# Seat Post, Setback vs. Zero Setback



## Weav

Is there a preferred one to use or is it strictly a fitting tool. I have a bike that has a 25mm setback and I think I'm going to have to get a little closer for reach and think I'll use a zero setback seatpost to move me forward. Anything I need to be aware of in doing this?


----------



## jonleestrong

I have a 32.5 setback on my bike and I hate it. I wish I could have zero set back. The more setback the less stiff feeling and loss of power. It's a small amount of power though and it's more of a feeling. I just like the feeling of a stiff seat/post. RIP Wilier Cento Uno SL with integrated seatpost.


----------



## jonleestrong

How are you liking your tubless setup?


----------



## Weav

I love my tubeless setup. The best thing about it is that you can run lower pressures for a more comfortable ride. I run around 90 psi in my tires and I weigh around 150lbs.
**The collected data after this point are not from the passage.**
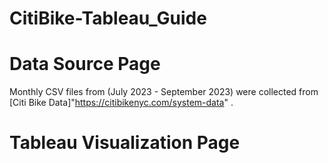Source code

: # CitiBike-Tableau_Guide

# Data Source Page
Monthly CSV files from (July 2023 - September 2023) were collected from [Citi Bike Data]"https://citibikenyc.com/system-data" .

# Tableau Visualization Page
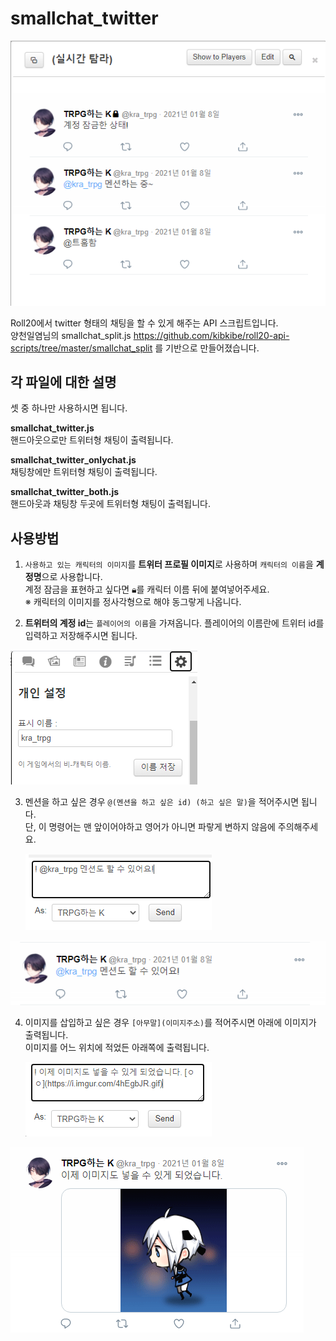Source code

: # smallchat_twitter

![ㅇㅇ](./images/twitter_chat_1.png)  

Roll20에서 twitter 형태의 채팅을 할 수 있게 해주는 API 스크립트입니다.  
양천일염님의 smallchat_split.js https://github.com/kibkibe/roll20-api-scripts/tree/master/smallchat_split 를 기반으로 만들어졌습니다.    

## 각 파일에 대한 설명
셋 중 하나만 사용하시면 됩니다.  

**smallchat_twitter.js**   
핸드아웃으로만 트위터형 채팅이 출력됩니다.

**smallchat_twitter_onlychat.js**  
채팅창에만 트위터형 채팅이 출력됩니다.

**smallchat_twitter_both.js**  
핸드아웃과 채팅창 두곳에 트위터형 채팅이 출력됩니다.


## 사용방법
1. `사용하고 있는 캐릭터의 이미지`를 **트위터 프로필 이미지**로 사용하며 `캐릭터의 이름`을 **계정명**으로 사용합니다.<br> 계정 잠금을 표현하고 싶다면 🔒︎를 캐릭터 이름 뒤에 붙여넣어주세요.  
※ 캐릭터의 이미지를 정사각형으로 해야 동그랗게 나옵니다.


2. **트위터의 계정 id**는 `플레이어의 이름`을 가져옵니다. 플레이어의 이름란에 트위터 id를 입력하고 저장해주시면 됩니다.  

![ㅇㅇ](./images/twitter_chat_2.png)  

3. 멘션을 하고 싶은 경우  `@(멘션을 하고 싶은 id) (하고 싶은 말)`을 적어주시면 됩니다.<br>단, 이 명령어는 맨 앞이어야하고 영어가 아니면 파랗게 변하지 않음에 주의해주세요.  

    ![ㅇㅇ](./images/twitter_chat_3.png)  
 
 ![ㅇㅇ](./images/twitter_chat_4.png)  

4. 이미지를 삽입하고 싶은 경우  `[아무말](이미지주소)`를 적어주시면 아래에 이미지가 출력됩니다.  
이미지를 어느 위치에 적었든 아래쪽에 출력됩니다.  

   ![ㅇㅇ](./images/twitter_chat_5.png)  

![ㅇㅇ](./images/twitter_chat_6.png)  
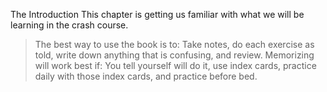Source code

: The Introduction
This chapter is getting us familiar with what we will be learning in the crash course.
>The best way to use the book is to: Take notes, do each exercise as told, write down anything that is confusing, and review.
>Memorizing will work best if: You tell yourself will do it, use index cards, practice daily with those index cards, and practice before bed.

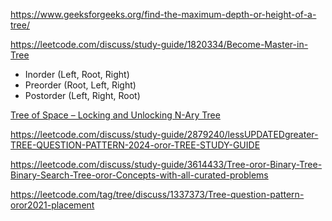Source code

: https://www.geeksforgeeks.org/find-the-maximum-depth-or-height-of-a-tree/

https://leetcode.com/discuss/study-guide/1820334/Become-Master-in-Tree

* Inorder (Left, Root, Right) 
* Preorder (Root, Left, Right)
* Postorder (Left, Right, Root)


[Tree of Space – Locking and Unlocking N-Ary Tree](https://www.geeksforgeeks.org/tree-of-space-locking-and-unlocking-n-ary-tree/)

https://leetcode.com/discuss/study-guide/2879240/lessUPDATEDgreater-TREE-QUESTION-PATTERN-2024-oror-TREE-STUDY-GUIDE

https://leetcode.com/discuss/study-guide/3614433/Tree-oror-Binary-Tree-Binary-Search-Tree-oror-Concepts-with-all-curated-problems

https://leetcode.com/tag/tree/discuss/1337373/Tree-question-pattern-oror2021-placement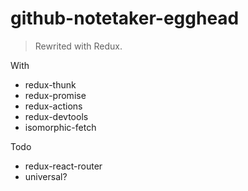 # github-notetaker-egghead

> Rewrited with Redux.

With

- redux-thunk
- redux-promise
- redux-actions
- redux-devtools
- isomorphic-fetch

Todo

- redux-react-router
- universal?
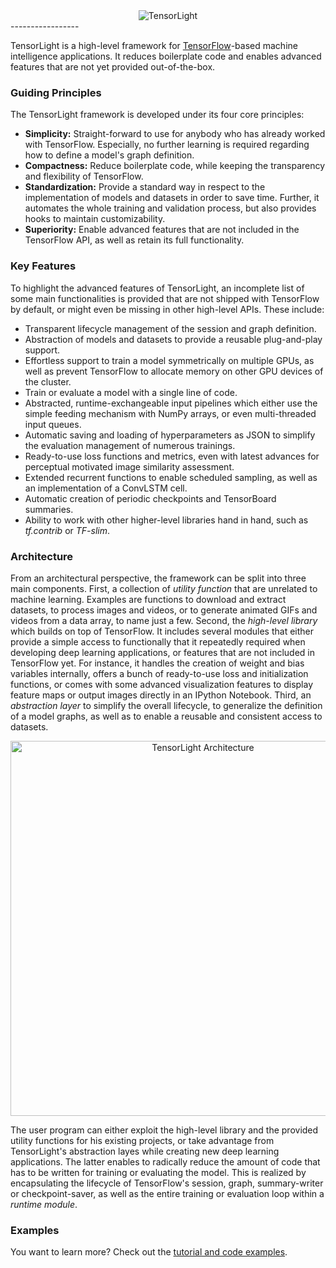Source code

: <div align="center">
  <img src="https://github.com/bsautermeister/tensorlight/blob/master/assets/tensorlight.png" alt="TensorLight"><br>
</div>
-----------------

TensorLight is a high-level framework for [TensorFlow](https://www.tensorflow.org/)-based machine intelligence applications. It reduces boilerplate code and enables advanced features that are not yet provided out-of-the-box.


### Guiding Principles

The TensorLight framework is developed under its four core principles:

- **Simplicity:** Straight-forward to use for anybody who has already worked with TensorFlow. Especially, no further learning is required regarding how to define a model's graph definition.
- **Compactness:** Reduce boilerplate code, while keeping the transparency and flexibility of TensorFlow. 
- **Standardization:** Provide a standard way in respect to the implementation of models and datasets in order to save time. Further, it automates the whole training and validation process, but also provides hooks to maintain customizability.
- **Superiority:** Enable advanced features that are not included in the TensorFlow API, as well as retain its full functionality.


### Key Features

To highlight the advanced features of TensorLight, an incomplete list of some main functionalities is provided that are not shipped with TensorFlow by default, or might even be missing in other high-level APIs. These include:

- Transparent lifecycle management of the session and graph definition.
- Abstraction of models and datasets to provide a reusable plug-and-play support.
- Effortless support to train a model symmetrically on multiple GPUs, as well as prevent TensorFlow to allocate memory on other GPU devices of the cluster.
- Train or evaluate a model with a single line of code.
- Abstracted, runtime-exchangeable input pipelines which either use the simple feeding mechanism with NumPy arrays, or even multi-threaded input queues.
- Automatic saving and loading of hyperparameters as JSON to simplify the evaluation management of numerous trainings.
- Ready-to-use loss functions and metrics, even with latest advances for perceptual motivated image similarity assessment.
- Extended recurrent functions to enable scheduled sampling, as well as an implementation of a ConvLSTM cell.
- Automatic creation of periodic checkpoints and TensorBoard summaries.
- Ability to work with other higher-level libraries hand in hand, such as *tf.contrib* or *TF-slim*.


### Architecture

From an architectural perspective, the framework can be split into three main components. First, a collection of *utility function* that are unrelated to machine learning. Examples are functions to download and extract datasets, to process images and videos, or to generate animated GIFs and videos from a data array, to name just a few. Second, the *high-level library* which builds on top of TensorFlow. It includes several modules that either provide a simple access to functionally that it repeatedly required when developing deep learning applications, or features that are not included in TensorFlow yet. For instance, it handles the creation of weight and bias variables internally, offers a bunch of ready-to-use loss and initialization functions, or comes with some advanced visualization features to display feature maps or output images directly in an IPython Notebook. Third, an *abstraction layer* to simplify the overall lifecycle, to generalize the definition of a model graphs, as well as to enable a reusable and consistent access to datasets.

<div align="center">
  <img src="https://github.com/bsautermeister/tensorlight/blob/master/assets/tensorlight_arch.png" alt="TensorLight Architecture" width="600"><br>
</div>

The user program can either exploit the high-level library and the provided utility functions for his existing projects, or take advantage from TensorLight's abstraction layes while creating new deep learning applications. The latter enables to radically reduce the amount of code that has to be written for training or evaluating the model. This is realized by encapsulating the lifecycle of TensorFlow's session, graph, summary-writer or checkpoint-saver, as well as the entire training or evaluation loop within a *runtime module*.


### Examples

You want to learn more? Check out the [tutorial and code examples](examples/README.md).

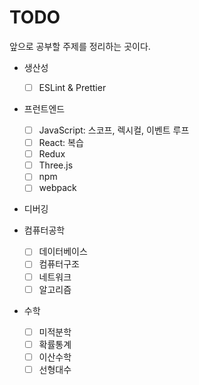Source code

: # TODO

앞으로 공부할 주제를 정리하는 곳이다.

- 생산성
  - [ ] ESLint & Prettier
- 프런트엔드
  - [ ] JavaScript: 스코프, 렉시컬, 이벤트 루프
  - [ ] React: 복습
  - [ ] Redux
  - [ ] Three.js
  - [ ] npm
  - [ ] webpack
  
- 디버깅

- 컴퓨터공학
  - [ ] 데이터베이스
  - [ ] 컴퓨터구조
  - [ ] 네트워크
  - [ ] 알고리즘
- 수학
  - [ ] 미적분학
  - [ ] 확률통계
  - [ ] 이산수학
  - [ ] 선형대수
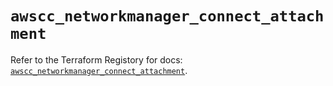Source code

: # `awscc_networkmanager_connect_attachment`

Refer to the Terraform Registory for docs: [`awscc_networkmanager_connect_attachment`](https://registry.terraform.io/providers/hashicorp/awscc/0.70.0/docs/resources/networkmanager_connect_attachment).
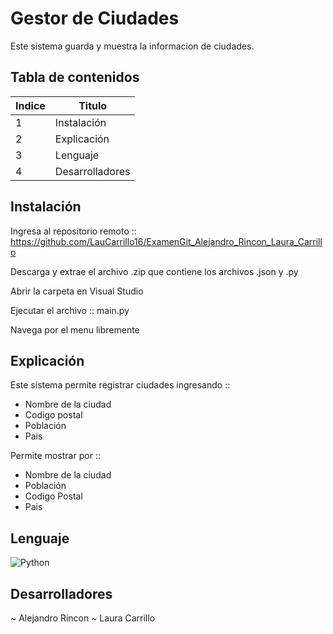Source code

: # Gestor de Ciudades
Este sistema guarda y muestra la informacion de ciudades.

## Tabla de contenidos
| Indice | Titulo  |
|--|--|
| 1 | Instalación |
| 2 | Explicación |
| 3 | Lenguaje |
| 4 | Desarrolladores |

## Instalación
Ingresa al repositorio remoto
:: https://github.com/LauCarrillo16/ExamenGit_Alejandro_Rincon_Laura_Carrillo

Descarga y extrae el archivo .zip que contiene los archivos .json y .py

Abrir la carpeta en Visual Studio

Ejecutar el archivo :: main.py

Navega por el menu libremente

## Explicación
Este sistema permite registrar ciudades ingresando ::
- Nombre de la ciudad
- Codigo postal
- Población
- Pais
  
Permite mostrar por ::
- Nombre de la ciudad
- Población
- Codigo Postal
- Pais

## Lenguaje
![Python](https://img.shields.io/badge/python-3670A0?style=for-the-badge&logo=python&logoColor=ffdd54)

## Desarrolladores
~ Alejandro Rincon
~ Laura Carrillo 
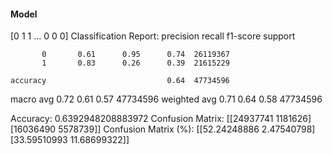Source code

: #### Model
[0 1 1 ... 0 0 0]
Classification Report:
              precision    recall  f1-score   support

           0       0.61      0.95      0.74  26119367
           1       0.83      0.26      0.39  21615229

    accuracy                           0.64  47734596
   macro avg       0.72      0.61      0.57  47734596
weighted avg       0.71      0.64      0.58  47734596

Accuracy: 0.6392948208883972
Confusion Matrix:
[[24937741  1181626]
 [16036490  5578739]]
Confusion Matrix (%):
[[52.24248886  2.47540798]
 [33.59510993 11.68699322]]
I pumped them up today at 105 psi which is where I used to ride my clincher tires and the ride was much more harsh, I had forgotten what that felt like. I could drop to 85psi without a problem but I think I've found my happy medium at 90. The Dura Ace hubs roll amazing and the wheels seem plenty solid for me even with just a 16/20 spoke build. I highly recommend them and don't know why this technology hasn't caught on faster.


----------



## slegros

Here is a chart for setback from B. Hinault's book and was used by all of Guimard's riders(Hinault, LeMond Fignon). I have always used this with good results. I would use a post that gets you in these ranges. The measurement is from the tip of the saddle nose to centre of BB measured horizontally.

Inseam Saddle Setback
75 to 78cm. 4 to 6cm.
79 to 82cm. 5 to 7cm.
83 to 86cm. 6 to 8cm.
87 to 90cm. 7 to 9cm.


Hope it helps!


----------



## NealH

I have a 90.5cm inseam and run 9.8cm of setback - measuring from the tip of a Toupe saddle. Some saddles will have different measurements so be careful. For instance, my Cobb V-Flow Plus saddle is at 8.5cm measured from the tip - yet I sit at the exact same location (and reach) as when I am on the Toupe (at 9.8 setback). Ideally, you need to measure set-back from where your sit bones typically reside on the saddle. Of course this is hard to tell from saddle to saddle if you don't already own them so, measuring from the tip is a convenient starting place. Hinaults data is a good place to start. Determine your setback then use the appropriate seatpost (straight or setback).


----------



## NealH

I have a 90.5cm inseam and run 9.8cm of setback - measuring from the tip of a Toupe saddle. Some saddles will have different measurements so be careful. For instance, my Cobb V-Flow Plus saddle is at 8.5cm measured from the tip - yet I sit at the exact same location (and reach) as when I am on the Toupe. Ideally, you need to measure set-back from where your sit bones typically reside on the saddle. Of course this is hard to tell from saddle to saddle if you don't already own them so, measuring from the tip is a convenient starting place. Hinaults data is a good place to start.


----------



## black_box

Weav said:


> Is there a preferred one to use or is it strictly a fitting tool. I have a bike that has a 25mm setback and I think *I'm going to have to get a little closer for reach *and think I'll use a zero setback seatpost to move me forward. Anything I need to be aware of in doing this?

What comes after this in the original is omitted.